Teman saya sempat kebingungan, tapi bagusnya dia jawab dengan baik dan religius.

Dia menyampaikan, bahwa sumber segala kebahagiaan dan kesedihan berawal dari hati dan sang pembolak-balik hati hanya Allah SWT. Jadi dekatilah Allah, minta pada-NYA agar mengganti kesedihan dengan cahaya Al-Quran, itu konsepnya. Kalau ikhtiarnya, buat diri sendiri sibuk dengan hal yang berguna, disaat sedih terima dengan ikhlas, lama kelamaan hati akan bertambah kuat dan kesedihan yang ada kini nggak akan bisa menyakitimu lagi.

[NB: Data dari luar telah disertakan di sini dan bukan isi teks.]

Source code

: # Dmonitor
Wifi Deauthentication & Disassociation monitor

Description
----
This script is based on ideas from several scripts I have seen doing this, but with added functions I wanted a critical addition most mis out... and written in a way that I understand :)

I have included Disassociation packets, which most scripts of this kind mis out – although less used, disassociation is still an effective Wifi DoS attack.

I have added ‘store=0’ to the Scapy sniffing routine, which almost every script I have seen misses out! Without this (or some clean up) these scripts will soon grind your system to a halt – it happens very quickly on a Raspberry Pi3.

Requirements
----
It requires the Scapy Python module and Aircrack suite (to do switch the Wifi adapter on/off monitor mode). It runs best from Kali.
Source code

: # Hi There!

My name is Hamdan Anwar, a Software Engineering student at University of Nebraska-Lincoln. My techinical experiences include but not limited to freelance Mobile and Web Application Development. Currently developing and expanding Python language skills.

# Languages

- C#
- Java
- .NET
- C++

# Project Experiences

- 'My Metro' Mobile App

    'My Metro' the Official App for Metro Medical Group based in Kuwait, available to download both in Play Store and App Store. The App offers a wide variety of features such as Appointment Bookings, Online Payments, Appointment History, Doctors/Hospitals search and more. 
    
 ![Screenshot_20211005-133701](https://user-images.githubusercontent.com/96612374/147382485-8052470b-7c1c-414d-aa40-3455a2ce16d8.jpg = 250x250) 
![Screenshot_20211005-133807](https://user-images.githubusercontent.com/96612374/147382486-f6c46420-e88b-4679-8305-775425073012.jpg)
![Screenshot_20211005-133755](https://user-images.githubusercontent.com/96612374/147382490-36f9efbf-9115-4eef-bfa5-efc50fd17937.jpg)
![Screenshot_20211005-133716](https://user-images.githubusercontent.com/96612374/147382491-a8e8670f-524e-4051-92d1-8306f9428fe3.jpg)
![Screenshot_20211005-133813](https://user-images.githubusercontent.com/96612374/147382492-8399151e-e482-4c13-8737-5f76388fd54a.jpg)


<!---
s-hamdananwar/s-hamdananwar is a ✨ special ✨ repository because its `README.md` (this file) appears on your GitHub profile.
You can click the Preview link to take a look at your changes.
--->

Jadi sumber kebahagiaan dan kesedihan kamu bukan lagi bergantung pada makhluk tapi pada Sang Pencipta. That’s the key.

Di novel karangan saya Happiness Theory, saya pernah menuliskan bahwa bahagia itu dari pikiran. (Jawaban lain yang saya benarkan namun seringnya lupa diaplikasikan ke kehidupan, bahwa bahagia itu bersyukur apapun yang didapat dan terjadi).

Mengenai bahwa pikiran mempengaruhi sebagian besar aktivitas kebahagiaanmu, ada studi yang dilakukan Arbie Sheena berdasarkan pengamatan dari Universitas Kehidupan. Kesia-siaan itu ada dua hal: Bicara dan pikiran yang sia-sia.

*Bicara yang sia-sia, seperti kamu bergosip tentang keburukan seseorang padahal belum kenal secuilpun.

*Pikiran yang sia-sia, memikirkan sesuatu yang membuatmu nggak antusias, menghambat kinerjamu, kegalauan, kepesimisan, hal-hal belum kejadian tapi sudah kamu prediksi duluan berdasarkan ilmu pengetahuanmu tentang realitas yang minim.

Dan pikiran-pikiran itu membuat kebahagiaanmu tertunda.
Sementara dari seorang dosen yang ia kutip dari sebuah buku, orang nggak bahagia karena fisik dan otak nggak menyatu. Fisiknya tinggal disebuah tempat tapi pikirannya ke mana-mana. Saya sering melihat orang-orang yang nggak ‘menyatu’ tersebut, contoh terdekatnya emak saya.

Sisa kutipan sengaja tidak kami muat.